INTIMATE ALLEGORIES

7-12th January 2009
Jehangir Art Gallery, Mumbai

For some years, Deepak Shinde has been exploring the animal world to create appropriate metaphors for the human world, perhaps to underline the loss of purity of the primeval streams of human impulses - passion, love and detachment. His animal figures - fish, monkeys, tigers, elephants, bulls, deer, fox, chameleons, parrots - with their gestures and movements and in their abstraction indicate a mythic representation of life processes. His canvases are temptingly pleasing, bathed as they are in a certain philosophical and primordial light.
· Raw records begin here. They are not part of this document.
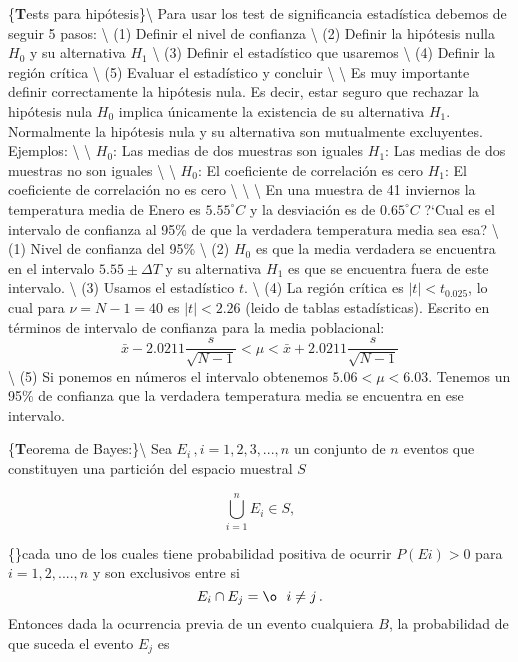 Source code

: \documentclass[
]{agujournal2019}
\begin{document}
\{\noindent \textbf Tests para hipótesis\}\textbackslash{} Para usar los
test de significancia estadística debemos de seguir 5 pasos:
\textbackslash{} (1) Definir el nivel de confianza \textbackslash{} (2)
Definir la hipótesis nulla \(H_0\) y su alternativa \(H_1\)
\textbackslash{} (3) Definir el estadístico que usaremos
\textbackslash{} (4) Definir la región crítica \textbackslash{} (5)
Evaluar el estadístico y concluir \textbackslash{} \textbackslash{} Es
muy importante definir correctamente la hipótesis nula. Es decir, estar
seguro que rechazar la hipótesis nula \(H_0\) implica únicamente la
existencia de su alternativa \(H_1\). Normalmente la hipótesis nula y su
alternativa son mutualmente excluyentes. Ejemplos: \textbackslash{}
\textbackslash{} \(H_0\): Las medias de dos muestras son iguales
\(H_1\): Las medias de dos muestras no son iguales \textbackslash{}
\textbackslash{} \(H_0\): El coeficiente de correlación es cero \(H_1\):
El coeficiente de correlación no es cero \textbackslash{}
\textbackslash{} \vspace{0.5cm}
\textbackslash{} En una muestra de 41
inviernos la temperatura media de Enero es \(5.55^\circ{C}\) y la
desviación es de \(0.65^\circ{C}\) ?{}`Cual es el intervalo de confianza
al 95\% de que la verdadera temperatura media sea esa? \textbackslash{}
(1) Nivel de confianza del 95\% \textbackslash{} (2) \(H_0\) es que la
media verdadera se encuentra en el intervalo \(5.55\pm \Delta{T}\) y su
alternativa \(H_1\) es que se encuentra fuera de este intervalo.
\textbackslash{} (3) Usamos el estadístico \(t\). \textbackslash{} (4)
La región crítica es \(|t|<t_{0.025}\), lo cual para \(\nu=N-1=40\) es
\(|t|<2.26\) (leido de tablas estadísticas). Escrito en términos de
intervalo de confianza para la media poblacional:
\[\bar{x}-2.0211\frac{s}{\sqrt{N-1}}<\mu<\bar{x}+2.0211\frac{s}{\sqrt{N-1}}  \]
\textbackslash{} (5) Si ponemos en números el intervalo obtenemos
\(5.06<\mu<6.03\). Tenemos un 95\% de confianza que la verdadera
temperatura media se encuentra en ese intervalo.

\vspace{0.5cm}

\{\noindent \textbf Teorema de Bayes:\}\textbackslash{} Sea
\(E_i\,,i=1,2,3,...,n\) un conjunto de \(n\) eventos que constituyen una
partición del espacio muestral \(S\)

\[\bigcup^n_{i=1}E_i\in S,\]

\{\noindent\}cada uno de los cuales tiene probabilidad positiva de
ocurrir \(P(Ei)>0\) para \(i=1,2,....,n\) y son exclusivos entre si
\[E_i\cap E_j=\o \,\,\,\,i\ne j\,.\] Entonces dada la ocurrencia previa
de un evento cualquiera \(B\), la probabilidad de que suceda el evento
\(E_j\) es
\end{document}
Shinde's art seems to be shedding off the coarse physicality and exploring the innermost recesses of existence. Yet a kind of primitive and unblemished lust seems to permeate the whole of his universe. Notable examples are his canvases that focus on monkeys and fish where they seem to be swimming in an aquarium - like green and yellow forest or the canvas in which the male and female monkeys and a fish are involved in come sort of a cosmic drama of origin. Deepak Shinde says: "Our classics consider the fish as the original life form, bringing into being the rest of the animal world. And science says that man evolved from the ape. The togetherness of the fish and the ape is the integrated expression of the two metaphors of life." This fish-ape metaphor on his canvases represent an important point in his journey as an artist while underlining his philosophical quest and his achievement as a colorist.

Deepak Shinde will be exhibiting his works of art at Jehangir Art Gallery, Mumbai after a gap of three years. His forthcoming exhibition titled "Intimate Allegories" brings together 24 of his recent paintings, giving us a glimpse of the animal kingdom where nature still rules through the primacy of the instinct.